Elles approchaient du but quand elles tombèrent sur une petite troupe de miquelets qui s’emparèrent d’elles. Mais leurs cris et surtout ceux de la vieille Marie donnèrent l’alarme, et bientôt les soldats se retrouvèrent face à deux hommes qui tombèrent sur eux l’épée à la main. Le combat fut bref. Les nouveaux venus étaient jeunes, forts, bien entraînés. Les miquelets n’étaient que six. Les sœurs de Cornély furent vite délivrées.

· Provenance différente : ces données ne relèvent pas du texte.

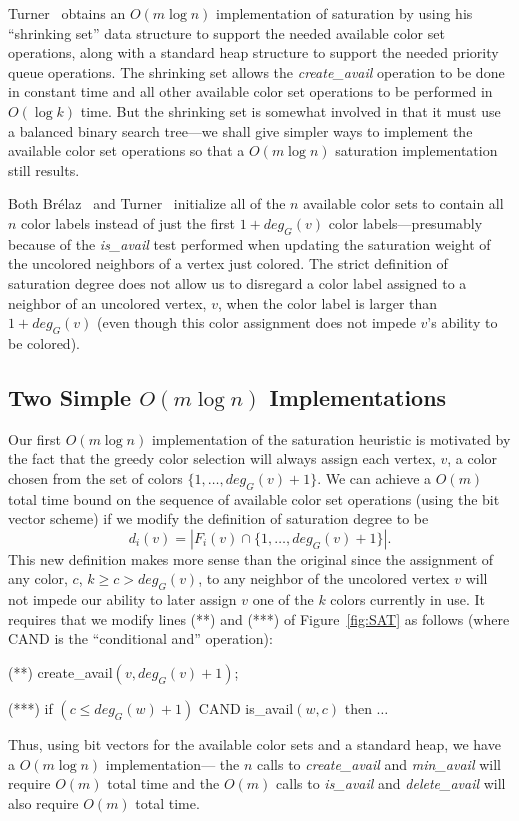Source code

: Turner~\cite{TUR1988} obtains an $O(m \log n)$ implementation
of saturation by using his ``shrinking set'' data structure to
support the needed available color set operations, along with a standard heap
structure to support the needed priority queue operations. 
The shrinking set allows the {\em create\_avail\/} operation to be done in 
constant time and all other available color set operations to be performed 
in $O(\log k)$ time. But the shrinking set is somewhat involved
in that it must use a balanced binary search tree---we shall give simpler 
ways to implement the available color set operations so that 
a $O(m \log n)$ saturation implementation still results.  

Both Br\'{e}laz~\cite{BRE1979} and Turner~\cite{TUR1988} initialize all of 
the $n$ available color sets to contain all $n$ color labels instead of just 
the first $1+deg_G(v)$ color labels---presumably because of the 
{\em is\_avail\/} test performed when updating the saturation weight
of the uncolored neighbors of a vertex just colored.  The strict definition of 
saturation degree does not allow us to disregard a color label assigned 
to a neighbor of an uncolored vertex, $v$, when the color label is larger 
than $1+deg_G(v)$ (even though this color assignment does not impede $v$'s 
ability to be colored). 

\subsection{Two Simple $O(m \log n)$ Implementations}
Our first $O(m \log n)$ implementation of the saturation heuristic
is motivated by the fact that the greedy color selection will always assign each
vertex, $v$, a color chosen from the set of colors 
$\{1, \ldots, deg_G(v) + 1\}$.  We can achieve a $O(m)$ total time bound on 
the sequence of available color set operations (using the bit vector scheme) 
if we modify the definition of saturation degree to be 
\[
d_i(v) = \left| F_i(v) \cap \{1, \ldots, deg_G(v) + 1\} \right|.
\]
This new definition makes more sense than the original since the assignment 
of any color, $c$, $k \geq c > deg_G(v)$, to any neighbor of the uncolored 
vertex $v$ will not impede our ability to later assign $v$ one of the 
$k$ colors currently in use.  It requires that we modify lines (**) and (***) 
of Figure~\ref{fig:SAT} as follows (where CAND is the ``conditional and'' 
operation):
\begin{list}{}
   {\setlength{\labelwidth}{1.0in}
    \setlength{\leftmargin}{1.0in}
    \setlength{\rightmargin}{0in}
    \setlength{\labelsep}{0in}
   }
\item[(**)\hfill] create\_avail$(v, deg_G(v) +1)$;
\item[(***)\hfill] if $(c \leq deg_G(w) +1)$ CAND is\_avail$(w,c)$ then $\ldots$
\end{list}
Thus, using bit vectors for the available color sets and a standard heap, we
have a $O(m \log n)$ implementation---
the $n$ calls to {\em create\_avail} and {\em min\_avail} will
require $O(m)$ total time and the $O(m)$ calls to {\em is\_avail} and 
{\em delete\_avail} will also require $O(m)$ total time.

Elles virent alors que le plus grand de leurs sauveurs était très brun, avec un visage régulier un peu déparé par la petite vérole. Il portait un habit rouge galonné d’or sur une veste et des culottes noires. Son compagnon, brun lui aussi et simplement vêtu de laine brune, était peut-être plus beau que lui mais il avait moins d’allure. Le premier était Rolland, le second était Maillet, son lieutenant. Et, comme dans les romans, quatre coups de foudre éclatèrent au même instant. Catherine et Rolland ne virent plus qu’eux-mêmes et il en fut de même pour Marthe et Maillet.

Rolland avait établi son camp dans la montagne aux environs de Lassalle et dès lors, bien souvent, à la nuit close, lui et Maillet descendirent jusqu’au village et jusqu’au jardin de leurs amies pour voler à cette guerre sans merci quelques instants de bonheur. D’autres fois, le rendez-vous avait lieu sur les pentes rocheuses qui dominent la Salindrenque et, après chacun d’eux, il était plus difficile de se quitter. Mais, malgré l’auréole de gloire qui entourait les rebelles, Rolland et Maillet n’osaient se présenter chez les Cornély. En dépit de leur foi, les châtelains de Lassalle n’approuveraient peut-être pas l’amour de leurs filles pour d’anciens bergers. Avant de se déclarer, il fallait d’abord gagner, mériter tant de lauriers que le refus ne puisse plus être possible. Malheureusement, pour les Camisards, les choses commençaient à tourner mal.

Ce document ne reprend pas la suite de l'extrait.